Having read hundreds of forum posts on Volvo Penta Fuel Cell failures, it seemed that the primary approach was to test the pump (Thanks Don) and then spend $750 to replace the unit, hoping that it wouldn't crap out again next year. Here's my story on how I fixed my fuel cell.
I have a 2000 Regal 2150 with a Volvo Penta 5.0GIPEFS. At times under load, the engine would crap out, but never die. After testing the system per Don's instructions, I discovered that when the engine was craping out, the fuel pressure was dropping from 30psi down to as low as 10psi. With everything pointing to a bad fuel cell, I decided I had nothing to lose by taking it apart.
The fuel cell only has a few screws and then it pulls apart. I discovered several problems.
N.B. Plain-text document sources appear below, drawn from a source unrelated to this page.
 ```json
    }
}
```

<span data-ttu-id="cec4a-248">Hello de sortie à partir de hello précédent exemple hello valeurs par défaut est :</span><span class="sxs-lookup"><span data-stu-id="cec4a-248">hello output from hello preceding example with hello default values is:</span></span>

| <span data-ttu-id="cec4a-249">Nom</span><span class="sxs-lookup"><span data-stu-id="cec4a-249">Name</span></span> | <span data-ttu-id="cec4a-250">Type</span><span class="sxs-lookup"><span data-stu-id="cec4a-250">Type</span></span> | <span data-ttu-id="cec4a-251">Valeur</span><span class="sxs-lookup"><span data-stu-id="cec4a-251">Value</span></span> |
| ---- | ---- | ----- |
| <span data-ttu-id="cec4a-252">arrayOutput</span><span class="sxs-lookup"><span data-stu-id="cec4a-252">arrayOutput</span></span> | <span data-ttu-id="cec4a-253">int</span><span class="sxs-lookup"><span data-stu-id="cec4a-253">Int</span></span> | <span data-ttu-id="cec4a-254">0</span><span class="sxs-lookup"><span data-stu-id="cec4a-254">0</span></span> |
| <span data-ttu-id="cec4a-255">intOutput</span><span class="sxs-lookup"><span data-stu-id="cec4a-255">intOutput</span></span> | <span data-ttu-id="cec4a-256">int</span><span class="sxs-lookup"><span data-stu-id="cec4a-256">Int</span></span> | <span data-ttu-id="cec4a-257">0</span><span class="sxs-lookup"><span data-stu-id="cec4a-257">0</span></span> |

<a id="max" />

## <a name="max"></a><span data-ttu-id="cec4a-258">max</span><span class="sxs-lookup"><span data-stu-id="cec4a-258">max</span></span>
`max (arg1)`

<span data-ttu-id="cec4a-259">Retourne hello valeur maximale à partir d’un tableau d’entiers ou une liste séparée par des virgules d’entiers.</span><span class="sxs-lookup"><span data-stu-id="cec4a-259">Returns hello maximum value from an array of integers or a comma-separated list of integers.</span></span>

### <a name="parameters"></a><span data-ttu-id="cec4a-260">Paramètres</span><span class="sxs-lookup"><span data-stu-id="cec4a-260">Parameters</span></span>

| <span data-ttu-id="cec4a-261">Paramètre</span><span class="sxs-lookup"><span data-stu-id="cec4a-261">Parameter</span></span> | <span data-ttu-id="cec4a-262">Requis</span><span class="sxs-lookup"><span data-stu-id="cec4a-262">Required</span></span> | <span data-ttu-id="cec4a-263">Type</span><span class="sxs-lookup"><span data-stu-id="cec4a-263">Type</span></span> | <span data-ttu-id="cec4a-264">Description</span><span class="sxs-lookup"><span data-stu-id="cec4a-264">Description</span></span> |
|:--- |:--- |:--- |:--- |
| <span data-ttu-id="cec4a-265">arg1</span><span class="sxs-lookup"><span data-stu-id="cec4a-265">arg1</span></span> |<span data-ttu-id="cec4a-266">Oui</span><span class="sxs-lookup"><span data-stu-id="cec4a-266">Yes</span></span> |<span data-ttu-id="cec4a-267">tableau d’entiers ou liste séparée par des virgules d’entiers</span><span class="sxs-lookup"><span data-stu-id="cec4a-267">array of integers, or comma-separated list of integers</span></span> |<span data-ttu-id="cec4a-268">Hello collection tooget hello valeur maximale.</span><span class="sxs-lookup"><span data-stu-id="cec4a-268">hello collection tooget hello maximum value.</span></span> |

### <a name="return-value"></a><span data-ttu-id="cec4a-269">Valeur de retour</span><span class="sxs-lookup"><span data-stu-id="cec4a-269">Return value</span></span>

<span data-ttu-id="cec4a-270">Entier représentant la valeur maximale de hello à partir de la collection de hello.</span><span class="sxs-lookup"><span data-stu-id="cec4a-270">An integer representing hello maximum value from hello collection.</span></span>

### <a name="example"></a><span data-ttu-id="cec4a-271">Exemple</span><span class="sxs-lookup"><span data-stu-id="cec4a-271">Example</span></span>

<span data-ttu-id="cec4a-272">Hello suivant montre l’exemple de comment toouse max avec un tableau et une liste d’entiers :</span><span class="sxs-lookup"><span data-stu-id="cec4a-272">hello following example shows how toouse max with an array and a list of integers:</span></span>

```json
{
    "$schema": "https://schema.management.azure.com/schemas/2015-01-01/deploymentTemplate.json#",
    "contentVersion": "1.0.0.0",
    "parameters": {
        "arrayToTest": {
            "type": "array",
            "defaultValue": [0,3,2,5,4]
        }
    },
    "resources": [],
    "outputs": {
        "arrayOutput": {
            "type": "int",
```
First, as has been reported elsewhere, the paint inside the fuel cell was peeling. This caused the screens on both pumps to plugs. After blasting the two screens clean, I discovered that the low pressure relief value was blocked open by what looked like a metal shaving. I think, but can not confirm, that between the pump screens being plugged and the low pressure valve being blocked open, the high pressure pump was starving for fuel.
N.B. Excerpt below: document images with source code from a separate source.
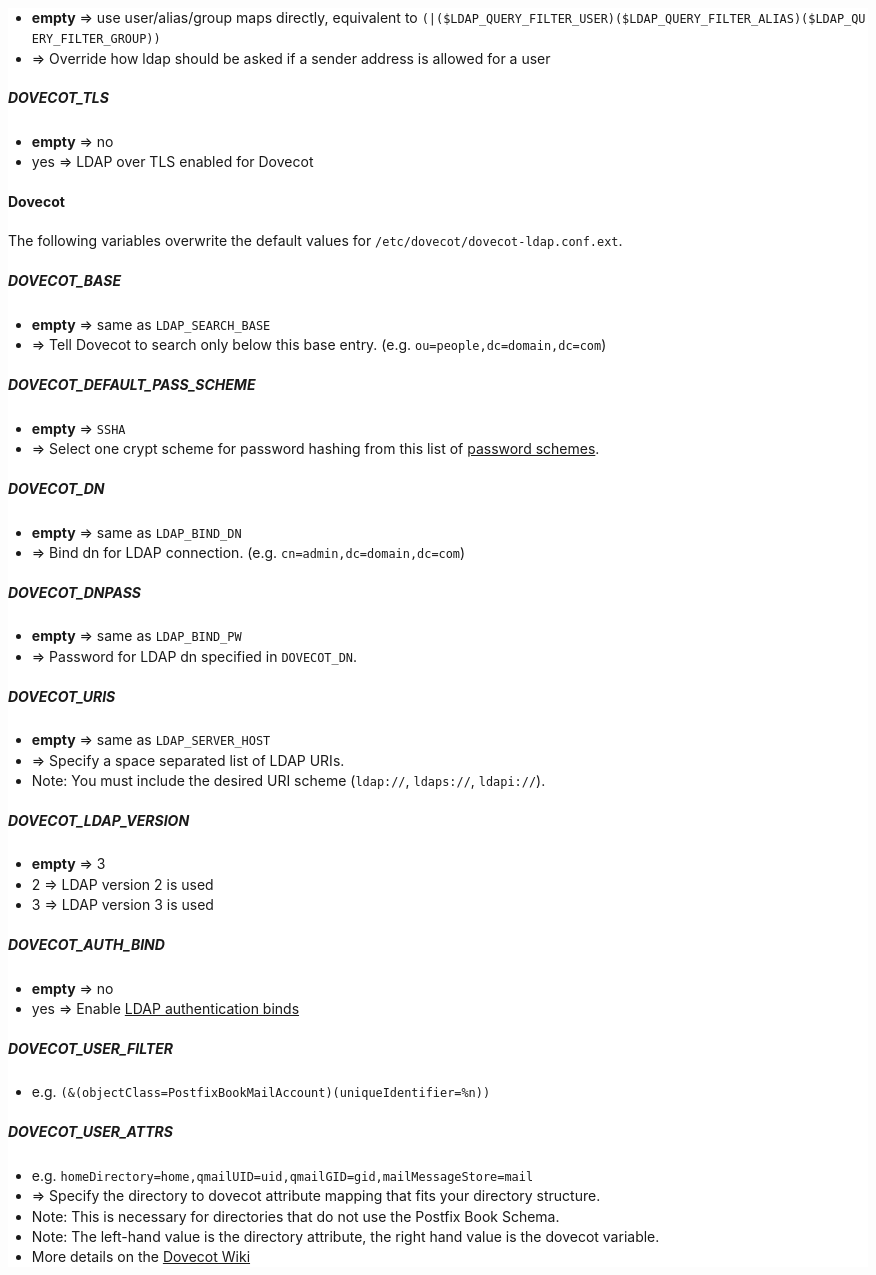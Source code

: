 - **empty**  => use user/alias/group maps directly, equivalent to `(|($LDAP_QUERY_FILTER_USER)($LDAP_QUERY_FILTER_ALIAS)($LDAP_QUERY_FILTER_GROUP))`
- => Override how ldap should be asked if a sender address is allowed for a user

##### DOVECOT_TLS

- **empty** => no
- yes => LDAP over TLS enabled for Dovecot

#### Dovecot

The following variables overwrite the default values for ```/etc/dovecot/dovecot-ldap.conf.ext```.

##### DOVECOT_BASE

- **empty** =>  same as `LDAP_SEARCH_BASE`
- => Tell Dovecot to search only below this base entry. (e.g. `ou=people,dc=domain,dc=com`)

##### DOVECOT_DEFAULT_PASS_SCHEME

- **empty** =>  `SSHA`
- => Select one crypt scheme for password hashing from this list of [password schemes](https://doc.dovecot.org/configuration_manual/authentication/password_schemes/).

##### DOVECOT_DN

- **empty** => same as `LDAP_BIND_DN`
- => Bind dn for LDAP connection. (e.g. `cn=admin,dc=domain,dc=com`)

##### DOVECOT_DNPASS

- **empty** => same as `LDAP_BIND_PW`
- => Password for LDAP dn specified in `DOVECOT_DN`.

##### DOVECOT_URIS

- **empty** => same as `LDAP_SERVER_HOST`
- => Specify a space separated list of LDAP URIs.
- Note: You must include the desired URI scheme (`ldap://`, `ldaps://`, `ldapi://`).

##### DOVECOT_LDAP_VERSION

- **empty** => 3
- 2 => LDAP version 2 is used
- 3 => LDAP version 3 is used

##### DOVECOT_AUTH_BIND

- **empty** => no
- yes => Enable [LDAP authentication binds](https://wiki.dovecot.org/AuthDatabase/LDAP/AuthBinds)

##### DOVECOT_USER_FILTER

- e.g. `(&(objectClass=PostfixBookMailAccount)(uniqueIdentifier=%n))`

##### DOVECOT_USER_ATTRS

- e.g. `homeDirectory=home,qmailUID=uid,qmailGID=gid,mailMessageStore=mail`
- => Specify the directory to dovecot attribute mapping that fits your directory structure.
- Note: This is necessary for directories that do not use the Postfix Book Schema.
- Note: The left-hand value is the directory attribute, the right hand value is the dovecot variable.
- More details on the [Dovecot Wiki](https://wiki.dovecot.org/AuthDatabase/LDAP/Userdb)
After cleaning everything out, I put it back together and took the boat out. After buring through 10-gallons of fuel at 55mph, I still had perfect fuel pressure and no problems. My advice to anyone with Volvo Penta Fuel Cell problems, you have nothing to lose by taking apart a faulty fuel cell to clean it. Worst case, you still have to buy a new one.
PLEASE BE WARNED: There is a ton of gas inside of this fuel cell. Be prepared to dispose of the gas and try not to blow yourself up when doing it in your garage. While this was easy for me, I was at one time an ASE certified mechanic, so it may not be so easy for you.
Here is one more picture of the corrosion inside of the fuel cell:
P.S. Shame on Volvo Penta for designing such a terrible fuel cell and not making parts available to repair it!